A história de Evando, por si, daria um livro. Aliás, já deu. O cordelista João Batista de Melo escreveu um cordel contando a vida do pedreiro nascido em Aquidabã, no Sergipe, que veio para o Rio e, apaixonado pela literatura, passou a dividir a casa com os livros e estes com toda a comunidade de Vila da Penha. O cordel, vale dizer, foi o responsável pela sua iniciação. Desde pequeno, ele ia à feira só para ouvir os cordelistas. O mundo das letras, porém, permaneceu um mistério até sua chegada ao Rio de Janeiro, quando veio tentar a sorte como tantos outros nordestinos. Converteu-se, passou a freqüentar a Igreja Batista de Vista Alegre e lá o pastor usou a Bíblia para ensiná-lo a ler. Assim consolidava-se a paixão que o levou a guardar uma pilha de livros que tinham o lixo como destino. Ele recorda a data sem fazer esforço: “No dia 17 de julho de 1998, fui consertar um vazamento e encontrei 50 livros que iam ser jogados fora. Resolvi levá-los pra casa e com eles dei início à biblioteca”.

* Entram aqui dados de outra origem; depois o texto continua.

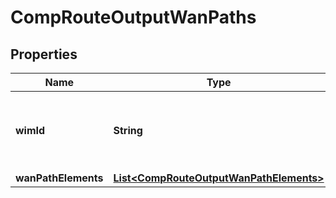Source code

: 
# CompRouteOutputWanPaths

## Properties
Name | Type | Description | Notes
------------ | ------------- | ------------- | -------------
**wimId** | **String** | Identifier of WIM related to the asbtracted WAN | 
**wanPathElements** | [**List&lt;CompRouteOutputWanPathElements&gt;**](CompRouteOutputWanPathElements.md) |  | 



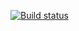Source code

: [![Build status](https://ci.appveyor.com/api/projects/status/ehkq5ewkg6gcp70d?svg=true)](https://ci.appveyor.com/project/VAGOgrigoryan/postman)
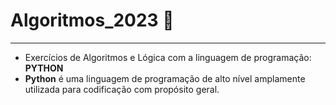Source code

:# Algoritmos_2023 🧭
***
* Exercícios de Algoritmos e Lógica com a linguagem de programação: __PYTHON__
* **Python** é uma linguagem de programação de alto nível amplamente utilizada para codificação com propósito geral. 

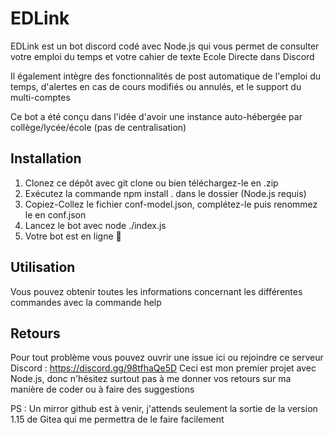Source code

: # EDLink

EDLink est un bot discord codé avec Node.js qui vous permet de consulter votre emploi du temps  et votre cahier de texte Ecole Directe dans Discord

Il également intègre des fonctionnalités de post automatique de l'emploi du temps, d'alertes en cas de cours modifiés ou annulés, et le support du multi-comptes

Ce bot a été conçu dans l'idée d'avoir une instance auto-hébergée par collège/lycée/école (pas de centralisation)

## Installation

1. Clonez ce dépôt avec git clone ou bien téléchargez-le en .zip
2. Exécutez la commande npm install . dans le dossier (Node.js requis)
3. Copiez-Collez le fichier conf-model.json, complétez-le puis renommez le en conf.json
4. Lancez le bot avec node ./index.js
5. Votre bot est en ligne 🥳

## Utilisation

Vous pouvez obtenir toutes les informations concernant les différentes commandes avec la commande help

## Retours

Pour tout problème vous pouvez ouvrir une issue ici ou rejoindre ce serveur  Discord : https://discord.gg/98tfhaQe5D
Ceci est mon premier projet avec Node.js, donc n'hésitez surtout pas à me donner vos retours sur ma manière de coder ou à faire des suggestions

PS : Un mirror github est à venir, j'attends seulement la sortie de la version 1.15 de Gitea qui me permettra de le faire facilement
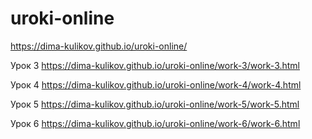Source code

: # uroki-online
https://dima-kulikov.github.io/uroki-online/


Урок 3
https://dima-kulikov.github.io/uroki-online/work-3/work-3.html


Урок 4 
https://dima-kulikov.github.io/uroki-online/work-4/work-4.html

Урок 5
https://dima-kulikov.github.io/uroki-online/work-5/work-5.html

Урок 6
https://dima-kulikov.github.io/uroki-online/work-6/work-6.html
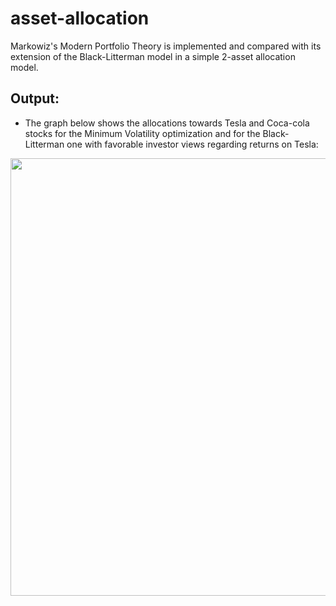 # asset-allocation
Markowiz's Modern Portfolio Theory is implemented and compared with its extension of the Black-Litterman model in a simple 2-asset allocation model. 

## Output:
- The graph below shows the allocations towards Tesla and Coca-cola stocks for the Minimum Volatility optimization and for the Black-Litterman one with favorable investor views regarding returns on Tesla:

<img src="https://user-images.githubusercontent.com/93154131/208177811-a7b260c3-e686-496b-81d8-53885048bc27.png" width="700">
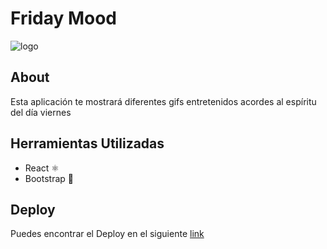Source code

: # Friday Mood
![logo](https://media1.tenor.com/images/b67173b98dd2925991a8d547238404f1/tenor.gif)


## About

Esta aplicación te mostrará diferentes gifs entretenidos acordes al espíritu del día viernes

## Herramientas Utilizadas

- React ⚛️
- Bootstrap 🎨

## Deploy

Puedes encontrar el Deploy en el siguiente [link](https://friday-mood.netlify.app/)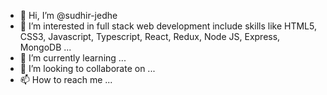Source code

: - 👋 Hi, I’m @sudhir-jedhe
- 👀 I’m interested in full stack web development include skills like HTML5, CSS3, Javascript, Typescript, React, Redux, Node JS, Express, MongoDB ...
- 🌱 I’m currently learning ...
- 💞️ I’m looking to collaborate on ...
- 📫 How to reach me ...

<!---
sudhir-jedhe/sudhir-jedhe is a ✨ special ✨ repository because its `README.md` (this file) appears on your GitHub profile.
You can click the Preview link to take a look at your changes.
--->
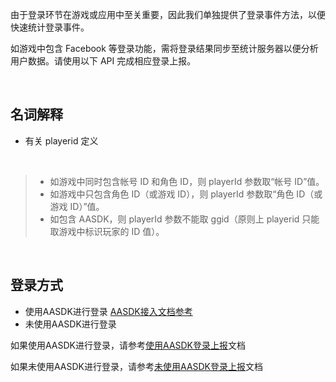 由于登录环节在游戏或应用中至关重要，因此我们单独提供了登录事件方法，以便快速统计登录事件。

如游戏中包含 Facebook 等登录功能，需将登录结果同步至统计服务器以便分析用户数据。请使用以下 API 完成相应登录上报。

<br>

名词解释
------------

- 有关 playerid 定义

<br>

> - 如游戏中同时包含帐号 ID 和角色 ID，则 playerId 参数取“帐号 ID”值。</br>
> - 如游戏中只包含角色 ID（或游戏 ID），则 playerId 参数取“角色 ID（或游戏 ID）”值。<br>
> - 如包含 AASDK，则 playerId 参数不能取 ggid（原则上 playerid 只能取游戏中标识玩家的 ID 值）。</br>

<br>

登录方式
------------

- 使用AASDK进行登录   [AASDK接入文档参考](/aasdk/)
- 未使用AASDK进行登录

如果使用AASDK进行登录，请参考[使用AASDK登录上报](/tasdk/unity/unity_login2.md)文档

如果未使用AASDK进行登录，请参考[未使用AASDK登录上报](/tasdk/unity/unity_login1.md)文档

Desde então, o acervo só fez aumentar. O bairro inteiro freqüenta a casa de Evando, ou melhor, a Biblioteca Comunitária Tobias Barreto de Menezes, assim batizada em homenagem a um outro sergipano ilustre, autor de uma série de estudos e ensaios e um dos patronos da Academia Brasileira de Letras. Com orgulho, Evando conta que tem recebido mensagens e solicitações de toda parte. “Acabei de receber de Rondônia um pedido de um cidadão que quer cópia de alguns discursos de Getúlio Vargas. Já separei e vou mandar para ele. Eu estou sempre atendendo solicitações de gente de várias partes do Brasil. E já recebi um telefonema de um brasileiro que mora nos Estados Unidos e tomou conhecimento do nosso trabalho”, diz ele.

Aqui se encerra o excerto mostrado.